Retail sales expanded for the second month in May, marking two consecutive months of gains. The numbers for April were also revised higher. And the data for April and May underlined the uptick in consumer spending.
The retail sales data soothed concerns about a possible slowdown in the US economy. Investors will be looking to see how consumer spending fared in June. The data comes as the Federal Reserve is currently in the midst of deciding its monetary policy course.
Retail Sales Rise for 2nd Consecutive Month
Retail sales rose 0.5% in May, driven by increased spending on motor vehicles and other goods. On an annualized basis, retail sales grew 3.2%, comparing to the same period a year ago.
The numbers for April were revised to show a 0.3% increase against a drop of 0.2%.
The data for May was, however, slightly below estimates. This had investors speculating that the US GDP might have slowed during the second quarter of the year. Economists forecast that retail sales would rise 0.6% on the month.
Core retail sales which exclude automobiles, gasoline building and food services grew 0.4% on the month. This followed April’s revised numbers of a 0.4% increase. The core retail sales are seen to be closely corresponding with an increase in the GDP as well.

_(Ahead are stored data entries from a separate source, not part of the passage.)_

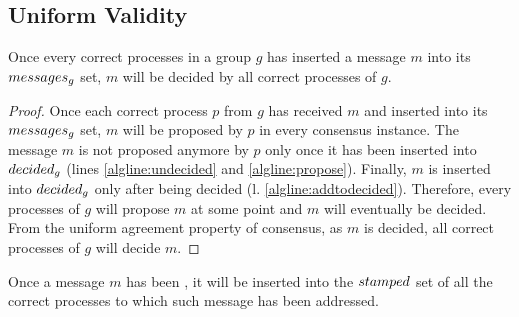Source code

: \documentclass[times, 10pt]{article}
\begin{document}
\subsection{Uniform Validity}




\begin{lems} \label{lemma:mcastdecided}
Once every correct processes in a group $g$ has inserted a message $m$ into its $messages\text{$_g$}$ set, $m$ will be decided by all correct processes of $g$.
\end{lems}

\begin{proof}
Once each correct process $p$ from $g$ has received $m$ and inserted into its $messages\text{$_g$}$ set, $m$ will be proposed by $p$ in every consensus instance. The message $m$ is not proposed anymore by $p$ only once it has been inserted into $decided\text{$_g$}$ (lines \ref{algline:undecided} and \ref{algline:propose}). Finally, $m$ is inserted into $decided\text{$_g$}$ only after being decided (l. \ref{algline:addtodecided}). Therefore, every processes of $g$ will propose $m$ at some point and $m$ will eventually be decided. From the uniform agreement property of consensus, as $m$ is decided, all correct processes of $g$ will decide $m$.
\end{proof}







\begin{lems} \label{lemma:mcastbarpending}
Once a message $m$ has been \amcast{}, it will be inserted into the $stamped$ set of all the correct processes to which such message has been addressed.
\end{lems}
\end{document}
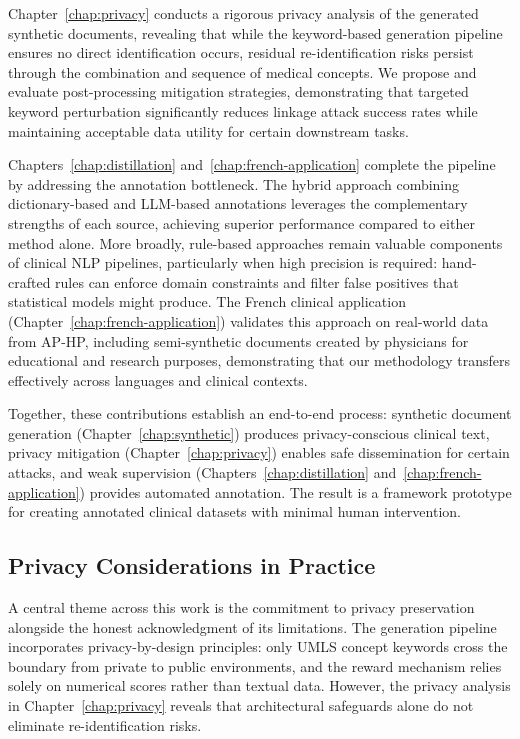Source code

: Chapter~\ref{chap:privacy} conducts a rigorous privacy analysis of the generated synthetic documents, revealing that while the keyword-based generation pipeline ensures no direct identification occurs, residual re-identification risks persist through the combination and sequence of medical concepts.
We propose and evaluate post-processing mitigation strategies, demonstrating that targeted keyword perturbation significantly reduces linkage attack success rates while maintaining acceptable data utility for certain downstream tasks.

Chapters~\ref{chap:distillation} and~\ref{chap:french-application} complete the pipeline by addressing the annotation bottleneck.
The hybrid approach combining dictionary-based and LLM-based annotations leverages the complementary strengths of each source, achieving superior performance compared to either method alone.
More broadly, rule-based approaches remain valuable components of clinical NLP pipelines, particularly when high precision is required: hand-crafted rules can enforce domain constraints and filter false positives that statistical models might produce.
The French clinical application (Chapter~\ref{chap:french-application}) validates this approach on real-world data from AP-HP, including semi-synthetic documents created by physicians for educational and research purposes, demonstrating that our methodology transfers effectively across languages and clinical contexts.

Together, these contributions establish an end-to-end process: synthetic document generation (Chapter~\ref{chap:synthetic}) produces privacy-conscious clinical text, privacy mitigation (Chapter~\ref{chap:privacy}) enables safe dissemination for certain attacks, and weak supervision (Chapters~\ref{chap:distillation} and~\ref{chap:french-application}) provides automated annotation.
The result is a framework prototype for creating annotated clinical datasets with minimal human intervention.

\subsection{Privacy Considerations in Practice}

A central theme across this work is the commitment to privacy preservation alongside the honest acknowledgment of its limitations.
The generation pipeline incorporates privacy-by-design principles: only UMLS concept keywords cross the boundary from private to public environments, and the reward mechanism relies solely on numerical scores rather than textual data.
However, the privacy analysis in Chapter~\ref{chap:privacy} reveals that architectural safeguards alone do not eliminate re-identification risks.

With consumer spending accounting for more than two-thirds of the GDP, the numbers for April and May were upbeat.
In Q1, retail sales grew quite a bit, and investors feared whether the pace of spending would continue into the second quarter. In Q2, retail sales have fallen from 3.8% in April to 2.9% in June year-on-year. Economists had expected a 3.4% raise, but that was short 50 basis points lower.

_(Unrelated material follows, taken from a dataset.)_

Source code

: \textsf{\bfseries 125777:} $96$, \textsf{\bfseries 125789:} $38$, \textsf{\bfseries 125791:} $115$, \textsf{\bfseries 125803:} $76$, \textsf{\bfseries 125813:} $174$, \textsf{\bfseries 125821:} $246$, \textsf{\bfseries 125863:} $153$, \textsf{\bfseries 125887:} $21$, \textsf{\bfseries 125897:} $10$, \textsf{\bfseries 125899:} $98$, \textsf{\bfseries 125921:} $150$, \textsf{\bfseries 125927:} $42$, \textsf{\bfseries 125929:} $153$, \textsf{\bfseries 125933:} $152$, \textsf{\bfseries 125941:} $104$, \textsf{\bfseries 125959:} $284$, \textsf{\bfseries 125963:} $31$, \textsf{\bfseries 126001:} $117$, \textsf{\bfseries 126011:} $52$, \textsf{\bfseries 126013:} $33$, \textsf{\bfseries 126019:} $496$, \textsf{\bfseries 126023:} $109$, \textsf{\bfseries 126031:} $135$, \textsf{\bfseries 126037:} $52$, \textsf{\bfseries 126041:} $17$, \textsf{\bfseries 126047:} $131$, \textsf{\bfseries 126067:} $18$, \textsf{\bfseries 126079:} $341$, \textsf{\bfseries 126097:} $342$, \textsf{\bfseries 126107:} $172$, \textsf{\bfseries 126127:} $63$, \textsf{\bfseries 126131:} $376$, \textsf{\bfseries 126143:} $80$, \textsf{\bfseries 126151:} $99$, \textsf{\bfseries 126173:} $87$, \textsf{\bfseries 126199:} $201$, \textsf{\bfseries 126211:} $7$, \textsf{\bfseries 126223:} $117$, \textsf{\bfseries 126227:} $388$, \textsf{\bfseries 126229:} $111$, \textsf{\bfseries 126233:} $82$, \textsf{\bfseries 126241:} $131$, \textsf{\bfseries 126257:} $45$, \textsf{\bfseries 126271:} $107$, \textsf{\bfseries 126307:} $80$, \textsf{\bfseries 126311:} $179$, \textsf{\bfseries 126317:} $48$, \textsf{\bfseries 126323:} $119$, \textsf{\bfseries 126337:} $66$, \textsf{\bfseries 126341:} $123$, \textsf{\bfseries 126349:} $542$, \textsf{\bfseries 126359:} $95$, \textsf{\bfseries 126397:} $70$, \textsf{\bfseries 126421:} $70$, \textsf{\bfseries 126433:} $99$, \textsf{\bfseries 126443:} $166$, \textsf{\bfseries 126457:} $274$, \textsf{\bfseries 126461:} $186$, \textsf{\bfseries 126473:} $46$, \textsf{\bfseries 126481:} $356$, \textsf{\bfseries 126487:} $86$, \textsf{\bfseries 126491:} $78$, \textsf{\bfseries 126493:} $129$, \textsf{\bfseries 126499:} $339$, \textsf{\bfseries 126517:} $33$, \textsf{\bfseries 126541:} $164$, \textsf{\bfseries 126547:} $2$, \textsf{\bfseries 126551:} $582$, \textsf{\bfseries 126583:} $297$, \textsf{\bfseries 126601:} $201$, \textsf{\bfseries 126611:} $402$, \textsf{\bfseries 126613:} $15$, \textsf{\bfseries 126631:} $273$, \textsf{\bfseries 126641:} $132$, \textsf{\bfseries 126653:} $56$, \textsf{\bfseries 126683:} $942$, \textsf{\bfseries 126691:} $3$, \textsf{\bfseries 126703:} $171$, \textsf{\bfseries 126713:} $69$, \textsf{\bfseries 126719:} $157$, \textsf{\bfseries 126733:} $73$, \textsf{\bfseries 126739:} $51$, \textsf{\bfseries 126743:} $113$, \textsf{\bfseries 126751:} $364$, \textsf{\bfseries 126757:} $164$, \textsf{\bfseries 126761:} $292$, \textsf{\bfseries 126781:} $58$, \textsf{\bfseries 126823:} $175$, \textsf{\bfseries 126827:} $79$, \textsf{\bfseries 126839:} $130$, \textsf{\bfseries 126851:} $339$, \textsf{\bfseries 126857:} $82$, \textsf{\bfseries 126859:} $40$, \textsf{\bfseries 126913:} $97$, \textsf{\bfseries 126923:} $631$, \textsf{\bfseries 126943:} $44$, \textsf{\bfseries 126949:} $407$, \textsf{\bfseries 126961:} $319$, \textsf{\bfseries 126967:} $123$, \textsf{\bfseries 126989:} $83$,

Auto dealership sales rebounded, rising 0.7% on the month in May. This followed April’s declines of 0.5%. The receipts at gasoline stations grew 0.3% in the month. Building materials edged modestly higher, rising 0.1%. Online sales and mail order purchases jumped 1.4% contributing to the gains.
The data for the two months raised the second-quarter GDP estimates. While initially, economists forecast a sub 2% GDP growth in the second quarter, this was revised higher. Based on the two-month retail sales report, economists now expect to see a higher than 2% GDP growth rate in the three months ending June.
Sales at auto dealerships accelerated 0.7% after dropping 0.5% in April. Receipts at service stations rose 0.3%.
Impact of June Report
Despite the upbeat figures, there were some underlying concerns. Exports had fallen in April alongside slowing inventory investment. Both manufacturing production and home sales also slowed during the period. These are likely to offset the gains in the retail sector when it comes to accounting for the third-quarter GDP.
Investors will be closely watching today’s retail sales report. The markets had initially speculated that the Fed would cut rates in July. However, the recent upbeat jobs report has dented the speculation on a larger rate cut.
Recent economic data is mixed, which further complicates the course for monetary policy. Fed officials seem to currently weigh the economic reports. This gives them a glimpse into how the US economy faredin the second quarter of the year.
A miss on the estimates will only see the markets raising their odds for a rate cut. However, if we get to see another monthly gain in retail sales, it could potentially lower the odds of a rate cut within the next two-three month horizon.